**RECORDS:**
|---|
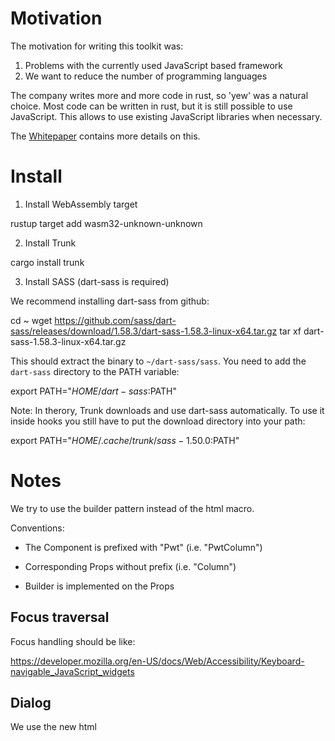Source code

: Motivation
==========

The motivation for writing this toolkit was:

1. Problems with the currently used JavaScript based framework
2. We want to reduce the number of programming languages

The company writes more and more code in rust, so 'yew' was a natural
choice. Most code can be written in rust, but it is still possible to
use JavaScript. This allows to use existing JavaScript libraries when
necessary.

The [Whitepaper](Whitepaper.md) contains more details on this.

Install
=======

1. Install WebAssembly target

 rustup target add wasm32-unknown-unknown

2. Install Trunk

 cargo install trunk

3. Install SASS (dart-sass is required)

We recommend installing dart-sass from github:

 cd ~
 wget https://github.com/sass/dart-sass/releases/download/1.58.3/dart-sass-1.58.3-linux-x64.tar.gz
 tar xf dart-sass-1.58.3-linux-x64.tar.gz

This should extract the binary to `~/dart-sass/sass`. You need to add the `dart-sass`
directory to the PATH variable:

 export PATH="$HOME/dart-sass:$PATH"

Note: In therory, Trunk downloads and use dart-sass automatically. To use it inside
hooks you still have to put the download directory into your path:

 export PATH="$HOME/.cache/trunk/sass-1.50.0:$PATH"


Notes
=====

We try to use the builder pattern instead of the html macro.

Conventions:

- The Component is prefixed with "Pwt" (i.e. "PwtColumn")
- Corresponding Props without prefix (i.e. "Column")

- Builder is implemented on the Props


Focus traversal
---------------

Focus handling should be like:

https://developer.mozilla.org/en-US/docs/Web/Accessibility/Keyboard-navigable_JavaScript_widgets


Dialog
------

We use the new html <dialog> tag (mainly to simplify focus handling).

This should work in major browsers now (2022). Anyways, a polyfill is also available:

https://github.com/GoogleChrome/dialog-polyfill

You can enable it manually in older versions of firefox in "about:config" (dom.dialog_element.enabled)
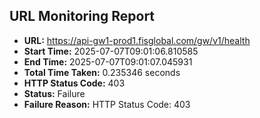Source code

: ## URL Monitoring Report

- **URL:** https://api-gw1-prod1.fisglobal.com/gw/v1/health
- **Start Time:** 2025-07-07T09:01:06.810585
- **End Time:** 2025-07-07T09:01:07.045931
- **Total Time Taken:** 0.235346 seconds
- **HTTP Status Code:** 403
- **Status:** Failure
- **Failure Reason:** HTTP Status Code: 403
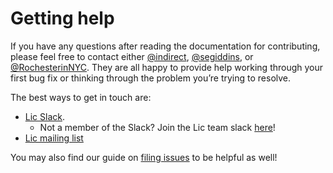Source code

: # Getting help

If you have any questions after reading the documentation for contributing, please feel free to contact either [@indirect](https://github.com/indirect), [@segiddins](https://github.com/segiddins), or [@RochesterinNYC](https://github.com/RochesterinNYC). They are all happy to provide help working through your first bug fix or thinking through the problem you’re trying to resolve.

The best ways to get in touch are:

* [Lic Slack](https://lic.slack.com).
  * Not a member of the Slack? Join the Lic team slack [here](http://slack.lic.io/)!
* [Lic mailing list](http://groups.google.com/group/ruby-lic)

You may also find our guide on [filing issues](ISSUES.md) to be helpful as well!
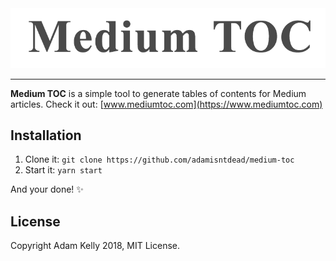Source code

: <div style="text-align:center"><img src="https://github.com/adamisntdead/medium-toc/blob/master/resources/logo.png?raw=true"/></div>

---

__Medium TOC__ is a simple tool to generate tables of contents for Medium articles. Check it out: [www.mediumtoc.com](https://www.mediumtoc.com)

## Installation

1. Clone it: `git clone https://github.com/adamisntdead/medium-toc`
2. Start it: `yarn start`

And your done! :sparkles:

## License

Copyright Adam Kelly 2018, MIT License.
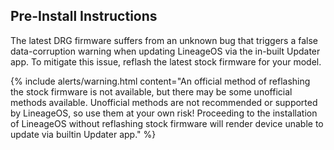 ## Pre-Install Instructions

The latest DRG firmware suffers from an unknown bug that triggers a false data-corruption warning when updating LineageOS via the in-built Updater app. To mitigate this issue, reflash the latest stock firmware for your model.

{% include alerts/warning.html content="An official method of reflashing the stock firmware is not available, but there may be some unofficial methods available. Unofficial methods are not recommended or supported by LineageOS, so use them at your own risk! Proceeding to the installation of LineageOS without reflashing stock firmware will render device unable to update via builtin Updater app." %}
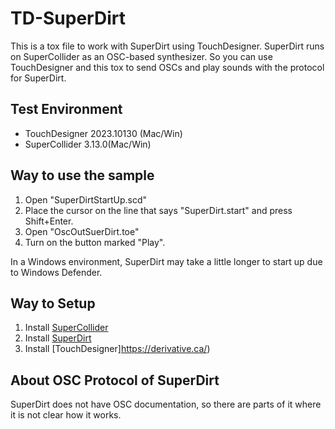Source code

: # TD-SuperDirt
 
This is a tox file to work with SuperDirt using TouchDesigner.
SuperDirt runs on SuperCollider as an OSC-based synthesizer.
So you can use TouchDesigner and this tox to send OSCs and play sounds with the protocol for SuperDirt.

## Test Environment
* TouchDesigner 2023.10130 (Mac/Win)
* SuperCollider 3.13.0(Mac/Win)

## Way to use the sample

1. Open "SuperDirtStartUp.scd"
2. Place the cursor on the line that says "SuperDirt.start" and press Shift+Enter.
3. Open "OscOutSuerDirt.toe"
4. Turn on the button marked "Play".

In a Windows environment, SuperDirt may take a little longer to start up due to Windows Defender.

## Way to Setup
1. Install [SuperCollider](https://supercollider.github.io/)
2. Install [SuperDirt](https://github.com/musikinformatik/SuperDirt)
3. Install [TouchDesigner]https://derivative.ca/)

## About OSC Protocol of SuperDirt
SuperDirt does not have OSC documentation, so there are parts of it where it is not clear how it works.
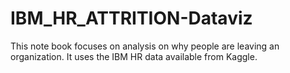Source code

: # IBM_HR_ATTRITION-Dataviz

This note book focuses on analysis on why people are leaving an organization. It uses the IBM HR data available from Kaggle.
|---|
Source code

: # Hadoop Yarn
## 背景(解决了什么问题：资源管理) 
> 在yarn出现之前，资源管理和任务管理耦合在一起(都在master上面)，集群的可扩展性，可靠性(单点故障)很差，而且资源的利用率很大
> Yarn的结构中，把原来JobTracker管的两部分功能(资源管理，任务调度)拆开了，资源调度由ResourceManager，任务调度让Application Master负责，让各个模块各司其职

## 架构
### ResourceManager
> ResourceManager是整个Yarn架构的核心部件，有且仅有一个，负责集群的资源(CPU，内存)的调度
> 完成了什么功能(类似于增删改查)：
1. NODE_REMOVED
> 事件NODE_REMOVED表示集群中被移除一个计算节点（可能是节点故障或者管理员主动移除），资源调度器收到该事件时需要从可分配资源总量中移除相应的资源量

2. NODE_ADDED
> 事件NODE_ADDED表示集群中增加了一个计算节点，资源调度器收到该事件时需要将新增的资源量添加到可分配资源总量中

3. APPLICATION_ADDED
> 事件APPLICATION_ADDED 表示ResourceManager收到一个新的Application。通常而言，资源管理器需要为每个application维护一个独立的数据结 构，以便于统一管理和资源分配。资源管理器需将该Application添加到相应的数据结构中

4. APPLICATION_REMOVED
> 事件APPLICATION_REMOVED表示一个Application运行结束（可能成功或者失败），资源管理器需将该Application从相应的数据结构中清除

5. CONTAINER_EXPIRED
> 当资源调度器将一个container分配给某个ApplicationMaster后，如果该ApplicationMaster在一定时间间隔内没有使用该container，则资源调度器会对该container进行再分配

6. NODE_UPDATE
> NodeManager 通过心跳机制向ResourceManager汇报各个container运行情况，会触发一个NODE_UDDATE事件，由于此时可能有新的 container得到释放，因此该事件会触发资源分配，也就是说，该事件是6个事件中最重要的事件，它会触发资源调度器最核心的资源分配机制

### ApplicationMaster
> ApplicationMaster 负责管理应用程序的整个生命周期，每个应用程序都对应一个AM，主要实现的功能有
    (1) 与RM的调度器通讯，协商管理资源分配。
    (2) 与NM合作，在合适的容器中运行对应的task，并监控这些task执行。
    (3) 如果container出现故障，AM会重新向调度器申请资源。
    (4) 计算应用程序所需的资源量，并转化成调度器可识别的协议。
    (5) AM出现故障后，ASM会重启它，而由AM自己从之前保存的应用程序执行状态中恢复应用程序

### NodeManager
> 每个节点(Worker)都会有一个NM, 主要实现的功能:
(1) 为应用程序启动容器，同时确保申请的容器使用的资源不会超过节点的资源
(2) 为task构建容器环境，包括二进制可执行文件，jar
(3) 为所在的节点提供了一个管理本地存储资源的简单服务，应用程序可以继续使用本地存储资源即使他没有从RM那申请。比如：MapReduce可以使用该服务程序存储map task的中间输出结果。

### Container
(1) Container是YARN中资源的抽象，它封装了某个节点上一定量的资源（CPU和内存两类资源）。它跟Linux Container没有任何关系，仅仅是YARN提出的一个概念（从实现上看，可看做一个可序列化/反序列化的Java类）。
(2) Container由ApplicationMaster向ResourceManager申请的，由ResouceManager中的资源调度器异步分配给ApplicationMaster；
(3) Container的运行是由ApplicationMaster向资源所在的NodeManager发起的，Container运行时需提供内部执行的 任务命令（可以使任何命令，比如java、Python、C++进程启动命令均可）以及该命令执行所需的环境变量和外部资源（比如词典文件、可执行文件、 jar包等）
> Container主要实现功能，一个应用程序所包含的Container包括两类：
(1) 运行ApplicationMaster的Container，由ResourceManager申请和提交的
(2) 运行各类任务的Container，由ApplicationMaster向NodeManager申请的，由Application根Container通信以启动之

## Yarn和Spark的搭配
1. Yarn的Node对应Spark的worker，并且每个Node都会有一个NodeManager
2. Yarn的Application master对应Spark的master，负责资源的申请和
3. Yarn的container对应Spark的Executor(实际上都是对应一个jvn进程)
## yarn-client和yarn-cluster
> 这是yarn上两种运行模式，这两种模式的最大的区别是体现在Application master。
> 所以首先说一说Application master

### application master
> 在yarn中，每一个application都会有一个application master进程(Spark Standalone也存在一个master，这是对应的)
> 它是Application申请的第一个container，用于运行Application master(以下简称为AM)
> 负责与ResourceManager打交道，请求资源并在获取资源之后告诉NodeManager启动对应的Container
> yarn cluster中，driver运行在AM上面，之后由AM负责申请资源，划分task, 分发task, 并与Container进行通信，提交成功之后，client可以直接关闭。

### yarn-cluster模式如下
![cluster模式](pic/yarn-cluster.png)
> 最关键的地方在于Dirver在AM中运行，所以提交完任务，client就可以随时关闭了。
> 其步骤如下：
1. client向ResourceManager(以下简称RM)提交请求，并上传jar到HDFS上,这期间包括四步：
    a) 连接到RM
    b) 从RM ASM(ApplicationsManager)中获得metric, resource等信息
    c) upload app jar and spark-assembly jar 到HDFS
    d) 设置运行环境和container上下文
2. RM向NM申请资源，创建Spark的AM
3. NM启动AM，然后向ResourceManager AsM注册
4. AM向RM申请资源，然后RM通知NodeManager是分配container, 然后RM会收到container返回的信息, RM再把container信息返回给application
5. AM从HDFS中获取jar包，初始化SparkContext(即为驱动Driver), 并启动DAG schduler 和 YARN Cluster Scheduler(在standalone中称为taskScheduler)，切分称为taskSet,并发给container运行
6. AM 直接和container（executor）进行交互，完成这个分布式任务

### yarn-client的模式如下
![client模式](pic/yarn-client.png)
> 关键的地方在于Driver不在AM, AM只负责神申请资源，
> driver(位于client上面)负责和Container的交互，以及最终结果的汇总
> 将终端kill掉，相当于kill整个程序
|---|
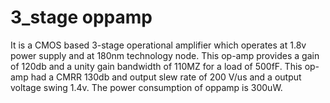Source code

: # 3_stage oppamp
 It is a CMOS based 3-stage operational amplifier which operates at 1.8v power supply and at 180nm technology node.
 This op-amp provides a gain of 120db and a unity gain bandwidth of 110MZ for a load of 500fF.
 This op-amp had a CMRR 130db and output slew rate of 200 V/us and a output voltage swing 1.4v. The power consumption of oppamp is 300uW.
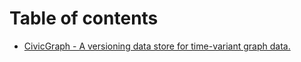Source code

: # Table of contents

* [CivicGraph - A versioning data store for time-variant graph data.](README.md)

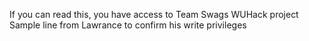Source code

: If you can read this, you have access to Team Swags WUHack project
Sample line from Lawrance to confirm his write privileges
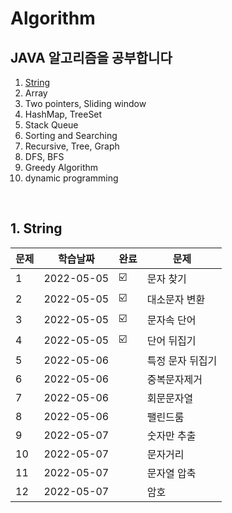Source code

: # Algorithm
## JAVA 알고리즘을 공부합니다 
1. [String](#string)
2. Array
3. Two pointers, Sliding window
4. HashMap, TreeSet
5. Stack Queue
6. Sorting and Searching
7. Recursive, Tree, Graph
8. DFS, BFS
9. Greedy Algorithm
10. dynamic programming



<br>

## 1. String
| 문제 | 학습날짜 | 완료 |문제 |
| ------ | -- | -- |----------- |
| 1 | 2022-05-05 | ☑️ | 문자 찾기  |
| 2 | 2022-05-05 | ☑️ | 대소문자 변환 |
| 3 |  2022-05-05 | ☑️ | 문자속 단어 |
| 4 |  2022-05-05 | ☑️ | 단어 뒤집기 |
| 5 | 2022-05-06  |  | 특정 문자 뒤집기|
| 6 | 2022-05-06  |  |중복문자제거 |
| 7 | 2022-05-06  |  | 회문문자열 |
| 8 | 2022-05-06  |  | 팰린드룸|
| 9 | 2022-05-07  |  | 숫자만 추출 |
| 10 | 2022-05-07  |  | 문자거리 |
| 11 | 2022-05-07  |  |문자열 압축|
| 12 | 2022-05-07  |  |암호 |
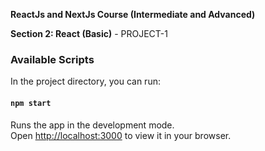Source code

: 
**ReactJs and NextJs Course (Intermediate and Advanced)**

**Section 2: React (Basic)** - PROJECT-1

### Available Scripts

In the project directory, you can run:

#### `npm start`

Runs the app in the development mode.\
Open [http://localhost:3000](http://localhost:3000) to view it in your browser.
|---|
**TASK OBJECTIVE:** Extract from the listing above the lines between the line containing "### Available Scripts" and the line containing "Open [http://localhost:3000](http://localhost:3000) to", keeping both of those lines. Output nothing else.

**COMPLETED EXERCISE:**
### Available Scripts

In the project directory, you can run:

#### `npm start`

Runs the app in the development mode.\
Open [http://localhost:3000](http://localhost:3000) to view it in your browser.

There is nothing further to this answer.